== Exercise inputs
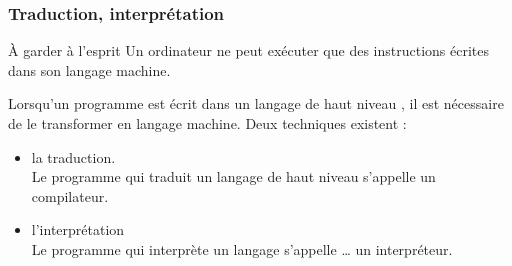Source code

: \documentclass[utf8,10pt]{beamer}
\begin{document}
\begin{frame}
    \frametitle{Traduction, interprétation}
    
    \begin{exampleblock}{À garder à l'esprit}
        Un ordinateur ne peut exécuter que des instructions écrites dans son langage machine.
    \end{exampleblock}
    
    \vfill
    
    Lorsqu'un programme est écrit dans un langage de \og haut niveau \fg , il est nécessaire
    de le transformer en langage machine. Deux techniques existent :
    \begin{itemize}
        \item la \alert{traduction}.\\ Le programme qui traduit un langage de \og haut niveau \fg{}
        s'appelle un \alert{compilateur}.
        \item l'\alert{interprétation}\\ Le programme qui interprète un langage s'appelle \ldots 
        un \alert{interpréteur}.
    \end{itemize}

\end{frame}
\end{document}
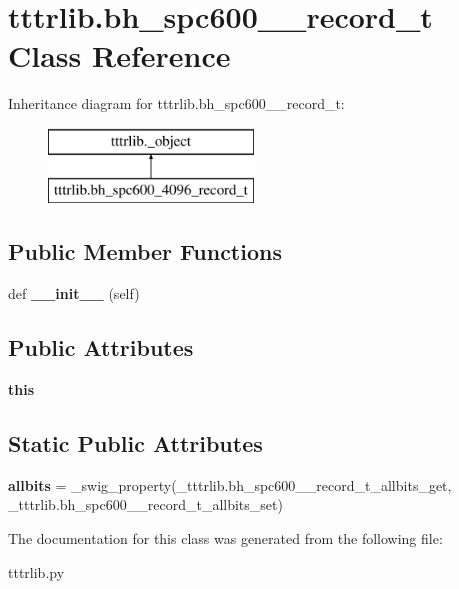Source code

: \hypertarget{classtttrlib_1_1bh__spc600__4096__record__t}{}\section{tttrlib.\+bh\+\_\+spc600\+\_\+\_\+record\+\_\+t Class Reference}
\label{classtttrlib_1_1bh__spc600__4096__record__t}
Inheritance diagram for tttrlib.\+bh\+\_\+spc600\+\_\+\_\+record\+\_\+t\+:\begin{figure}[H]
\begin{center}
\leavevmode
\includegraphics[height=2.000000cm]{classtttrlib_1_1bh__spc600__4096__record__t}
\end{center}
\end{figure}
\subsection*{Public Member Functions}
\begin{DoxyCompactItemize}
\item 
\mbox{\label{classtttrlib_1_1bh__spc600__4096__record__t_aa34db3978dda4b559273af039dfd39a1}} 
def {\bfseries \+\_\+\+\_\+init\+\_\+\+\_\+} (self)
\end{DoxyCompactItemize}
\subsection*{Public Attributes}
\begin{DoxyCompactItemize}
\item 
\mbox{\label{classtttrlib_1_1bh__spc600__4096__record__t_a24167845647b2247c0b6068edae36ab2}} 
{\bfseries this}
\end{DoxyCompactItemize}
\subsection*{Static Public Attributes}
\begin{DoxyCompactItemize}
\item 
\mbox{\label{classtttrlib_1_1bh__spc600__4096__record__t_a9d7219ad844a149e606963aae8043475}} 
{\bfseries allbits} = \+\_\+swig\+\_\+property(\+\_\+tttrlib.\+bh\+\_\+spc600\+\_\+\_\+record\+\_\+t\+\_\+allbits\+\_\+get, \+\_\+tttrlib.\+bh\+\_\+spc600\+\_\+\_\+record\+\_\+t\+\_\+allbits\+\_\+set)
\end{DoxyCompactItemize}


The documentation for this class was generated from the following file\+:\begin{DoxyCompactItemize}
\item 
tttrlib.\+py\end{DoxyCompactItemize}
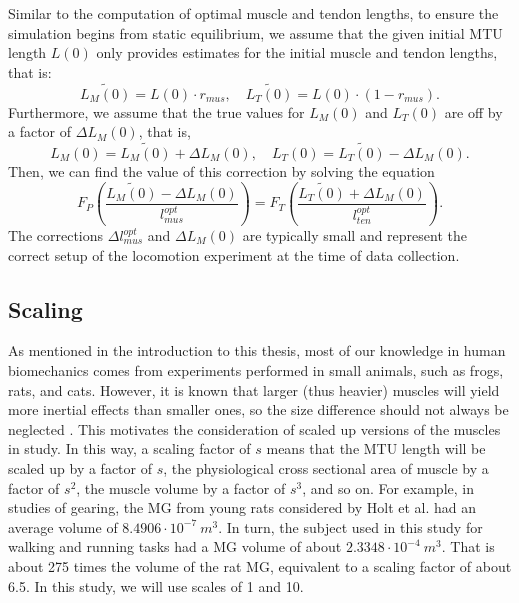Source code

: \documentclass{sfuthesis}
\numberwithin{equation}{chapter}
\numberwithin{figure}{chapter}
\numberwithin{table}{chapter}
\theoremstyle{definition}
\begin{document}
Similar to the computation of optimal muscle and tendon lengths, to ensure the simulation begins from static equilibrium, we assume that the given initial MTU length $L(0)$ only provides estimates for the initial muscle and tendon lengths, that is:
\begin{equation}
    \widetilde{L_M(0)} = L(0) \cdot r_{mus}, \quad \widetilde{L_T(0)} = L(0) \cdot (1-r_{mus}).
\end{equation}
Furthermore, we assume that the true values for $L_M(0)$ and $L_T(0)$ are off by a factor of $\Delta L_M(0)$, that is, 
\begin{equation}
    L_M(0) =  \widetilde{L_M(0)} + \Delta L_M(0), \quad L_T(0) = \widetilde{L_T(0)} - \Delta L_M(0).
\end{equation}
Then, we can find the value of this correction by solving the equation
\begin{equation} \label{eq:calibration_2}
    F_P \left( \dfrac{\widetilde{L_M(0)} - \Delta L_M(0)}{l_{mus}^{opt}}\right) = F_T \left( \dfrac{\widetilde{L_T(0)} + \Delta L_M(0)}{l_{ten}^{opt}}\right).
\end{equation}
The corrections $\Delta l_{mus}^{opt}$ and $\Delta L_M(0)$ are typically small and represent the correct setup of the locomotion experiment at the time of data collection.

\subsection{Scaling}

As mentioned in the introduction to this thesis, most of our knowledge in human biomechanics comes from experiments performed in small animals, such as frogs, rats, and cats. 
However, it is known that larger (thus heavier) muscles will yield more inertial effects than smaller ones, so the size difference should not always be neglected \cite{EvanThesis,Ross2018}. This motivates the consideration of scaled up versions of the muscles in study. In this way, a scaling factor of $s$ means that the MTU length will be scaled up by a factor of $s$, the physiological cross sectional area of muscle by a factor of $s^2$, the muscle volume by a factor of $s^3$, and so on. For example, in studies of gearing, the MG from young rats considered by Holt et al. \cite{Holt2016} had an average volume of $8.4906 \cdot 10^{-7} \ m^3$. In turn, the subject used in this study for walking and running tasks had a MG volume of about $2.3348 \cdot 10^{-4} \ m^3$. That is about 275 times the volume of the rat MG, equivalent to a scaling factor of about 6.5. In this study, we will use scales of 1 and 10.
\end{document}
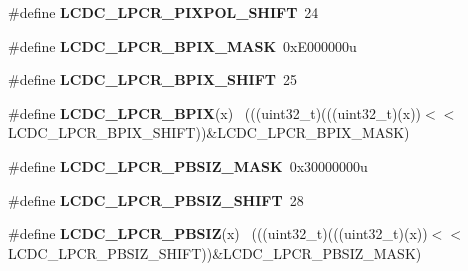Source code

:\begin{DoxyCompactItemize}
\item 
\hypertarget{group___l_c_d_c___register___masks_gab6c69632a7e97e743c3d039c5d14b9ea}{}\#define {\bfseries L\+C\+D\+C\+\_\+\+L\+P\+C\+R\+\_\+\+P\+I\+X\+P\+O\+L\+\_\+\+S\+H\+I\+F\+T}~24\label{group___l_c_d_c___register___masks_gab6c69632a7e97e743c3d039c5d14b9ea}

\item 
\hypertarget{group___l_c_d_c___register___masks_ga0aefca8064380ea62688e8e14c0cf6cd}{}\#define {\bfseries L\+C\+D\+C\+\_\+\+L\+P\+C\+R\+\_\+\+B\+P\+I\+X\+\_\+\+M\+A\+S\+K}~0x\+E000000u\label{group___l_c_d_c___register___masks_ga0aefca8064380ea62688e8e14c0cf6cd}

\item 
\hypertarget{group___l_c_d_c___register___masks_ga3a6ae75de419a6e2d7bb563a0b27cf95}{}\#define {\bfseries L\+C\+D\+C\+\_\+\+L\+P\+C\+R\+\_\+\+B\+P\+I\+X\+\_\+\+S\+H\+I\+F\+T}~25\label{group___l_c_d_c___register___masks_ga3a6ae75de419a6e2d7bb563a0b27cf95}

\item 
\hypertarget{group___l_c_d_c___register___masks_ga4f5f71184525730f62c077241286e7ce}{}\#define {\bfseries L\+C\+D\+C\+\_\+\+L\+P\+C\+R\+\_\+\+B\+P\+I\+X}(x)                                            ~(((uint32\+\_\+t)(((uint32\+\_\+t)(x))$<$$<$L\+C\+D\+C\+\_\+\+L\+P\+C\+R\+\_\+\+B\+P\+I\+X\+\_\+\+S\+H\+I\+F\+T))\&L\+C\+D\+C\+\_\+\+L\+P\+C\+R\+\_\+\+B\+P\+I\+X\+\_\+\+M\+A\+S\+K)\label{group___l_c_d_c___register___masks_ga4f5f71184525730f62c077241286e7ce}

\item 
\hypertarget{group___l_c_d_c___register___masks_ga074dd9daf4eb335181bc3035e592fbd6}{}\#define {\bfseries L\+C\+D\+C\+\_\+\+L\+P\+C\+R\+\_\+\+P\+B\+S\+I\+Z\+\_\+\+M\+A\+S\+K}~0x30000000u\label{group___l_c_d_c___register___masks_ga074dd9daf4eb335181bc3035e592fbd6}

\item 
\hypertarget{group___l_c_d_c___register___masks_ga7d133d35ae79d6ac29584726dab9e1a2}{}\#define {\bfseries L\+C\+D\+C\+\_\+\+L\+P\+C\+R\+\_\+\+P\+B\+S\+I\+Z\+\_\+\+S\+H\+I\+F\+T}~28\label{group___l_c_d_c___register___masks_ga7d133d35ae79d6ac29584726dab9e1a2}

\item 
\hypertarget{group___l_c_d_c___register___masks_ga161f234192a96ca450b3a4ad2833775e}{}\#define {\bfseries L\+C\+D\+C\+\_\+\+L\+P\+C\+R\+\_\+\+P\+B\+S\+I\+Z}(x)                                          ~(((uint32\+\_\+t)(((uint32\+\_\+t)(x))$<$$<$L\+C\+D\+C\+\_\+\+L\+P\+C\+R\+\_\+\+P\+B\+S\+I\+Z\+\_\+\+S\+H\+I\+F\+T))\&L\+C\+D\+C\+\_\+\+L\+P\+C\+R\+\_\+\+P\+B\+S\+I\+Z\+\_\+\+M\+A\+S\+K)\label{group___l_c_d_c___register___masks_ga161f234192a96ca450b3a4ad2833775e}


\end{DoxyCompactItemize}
====
== Exercise inputs
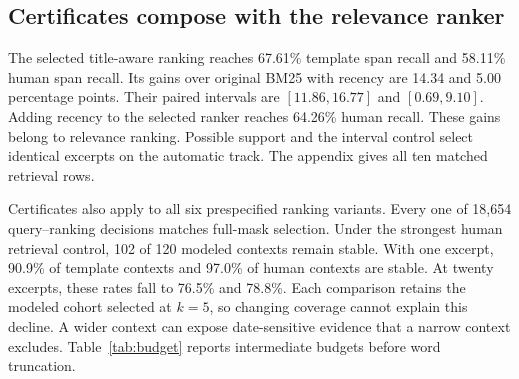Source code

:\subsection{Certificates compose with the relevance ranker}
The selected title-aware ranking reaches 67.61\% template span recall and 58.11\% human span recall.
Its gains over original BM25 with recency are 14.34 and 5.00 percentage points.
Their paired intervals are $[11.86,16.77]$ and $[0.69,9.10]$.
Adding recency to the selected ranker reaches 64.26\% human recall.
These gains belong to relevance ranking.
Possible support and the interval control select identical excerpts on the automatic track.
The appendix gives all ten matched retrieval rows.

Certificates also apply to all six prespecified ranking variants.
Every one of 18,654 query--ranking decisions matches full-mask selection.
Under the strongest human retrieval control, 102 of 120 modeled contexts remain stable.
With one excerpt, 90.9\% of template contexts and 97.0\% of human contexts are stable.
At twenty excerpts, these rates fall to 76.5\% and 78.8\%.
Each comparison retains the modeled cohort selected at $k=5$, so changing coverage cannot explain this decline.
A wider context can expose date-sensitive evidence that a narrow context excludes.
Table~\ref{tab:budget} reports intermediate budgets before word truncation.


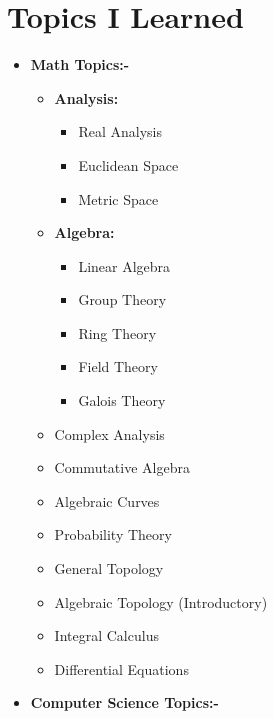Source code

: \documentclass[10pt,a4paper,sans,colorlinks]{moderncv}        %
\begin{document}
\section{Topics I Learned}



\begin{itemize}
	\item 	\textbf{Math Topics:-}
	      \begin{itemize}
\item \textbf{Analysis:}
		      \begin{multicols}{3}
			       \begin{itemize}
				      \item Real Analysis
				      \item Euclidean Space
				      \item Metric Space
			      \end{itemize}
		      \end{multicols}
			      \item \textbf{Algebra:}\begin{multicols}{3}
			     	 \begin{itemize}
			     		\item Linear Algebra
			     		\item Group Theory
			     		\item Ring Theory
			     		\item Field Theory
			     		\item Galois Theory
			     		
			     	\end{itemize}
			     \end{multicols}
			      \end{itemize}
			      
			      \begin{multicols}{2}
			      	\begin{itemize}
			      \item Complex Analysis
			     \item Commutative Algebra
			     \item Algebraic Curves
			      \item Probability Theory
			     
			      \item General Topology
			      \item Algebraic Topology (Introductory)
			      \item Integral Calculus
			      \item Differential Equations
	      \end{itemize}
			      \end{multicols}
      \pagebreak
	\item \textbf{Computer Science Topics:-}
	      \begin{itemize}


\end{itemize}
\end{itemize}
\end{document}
====
== Exercise inputs
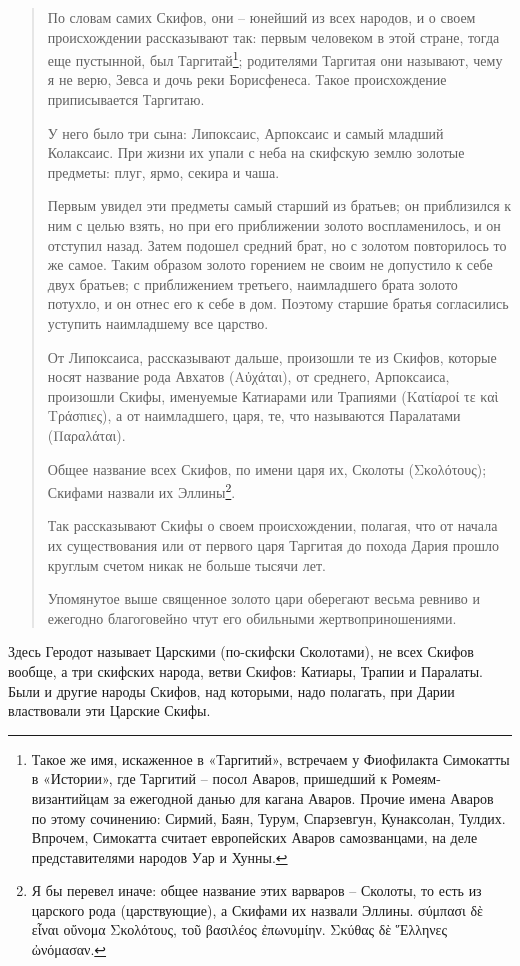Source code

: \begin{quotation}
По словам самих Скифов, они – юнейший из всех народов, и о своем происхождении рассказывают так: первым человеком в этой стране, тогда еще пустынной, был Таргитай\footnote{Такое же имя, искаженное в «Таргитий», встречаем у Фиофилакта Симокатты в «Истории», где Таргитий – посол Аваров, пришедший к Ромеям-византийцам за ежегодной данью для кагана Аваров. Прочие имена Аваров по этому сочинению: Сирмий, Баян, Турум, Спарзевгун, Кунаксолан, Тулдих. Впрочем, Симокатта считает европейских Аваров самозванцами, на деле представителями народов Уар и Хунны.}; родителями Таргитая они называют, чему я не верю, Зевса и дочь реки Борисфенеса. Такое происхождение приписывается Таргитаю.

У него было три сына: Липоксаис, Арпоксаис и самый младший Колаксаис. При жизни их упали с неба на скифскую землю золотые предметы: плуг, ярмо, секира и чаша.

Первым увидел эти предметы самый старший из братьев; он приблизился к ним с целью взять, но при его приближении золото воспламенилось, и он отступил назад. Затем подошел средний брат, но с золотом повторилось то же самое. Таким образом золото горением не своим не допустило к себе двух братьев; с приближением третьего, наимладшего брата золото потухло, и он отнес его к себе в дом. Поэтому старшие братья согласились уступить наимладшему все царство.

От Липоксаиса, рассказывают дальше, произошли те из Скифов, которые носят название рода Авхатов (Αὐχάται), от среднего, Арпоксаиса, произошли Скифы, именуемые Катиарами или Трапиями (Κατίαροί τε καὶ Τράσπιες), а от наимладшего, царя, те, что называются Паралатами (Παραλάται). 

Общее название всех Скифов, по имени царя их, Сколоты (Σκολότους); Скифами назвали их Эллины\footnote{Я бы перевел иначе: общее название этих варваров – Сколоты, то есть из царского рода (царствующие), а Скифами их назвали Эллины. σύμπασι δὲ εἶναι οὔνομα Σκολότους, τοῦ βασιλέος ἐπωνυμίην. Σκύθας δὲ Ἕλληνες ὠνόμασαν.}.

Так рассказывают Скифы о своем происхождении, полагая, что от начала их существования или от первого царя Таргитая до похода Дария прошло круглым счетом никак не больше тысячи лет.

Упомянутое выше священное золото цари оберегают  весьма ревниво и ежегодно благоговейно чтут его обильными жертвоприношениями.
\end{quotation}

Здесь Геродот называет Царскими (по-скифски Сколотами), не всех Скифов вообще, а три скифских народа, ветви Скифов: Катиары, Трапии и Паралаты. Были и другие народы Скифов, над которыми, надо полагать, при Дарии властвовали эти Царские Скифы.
====
Required work:
Within the lines above, find those holding the word "Theory" and copy them.

Answer space:
			     		\item Group Theory
			     		\item Ring Theory
			     		\item Field Theory
			     		\item Galois Theory
			      \item Probability Theory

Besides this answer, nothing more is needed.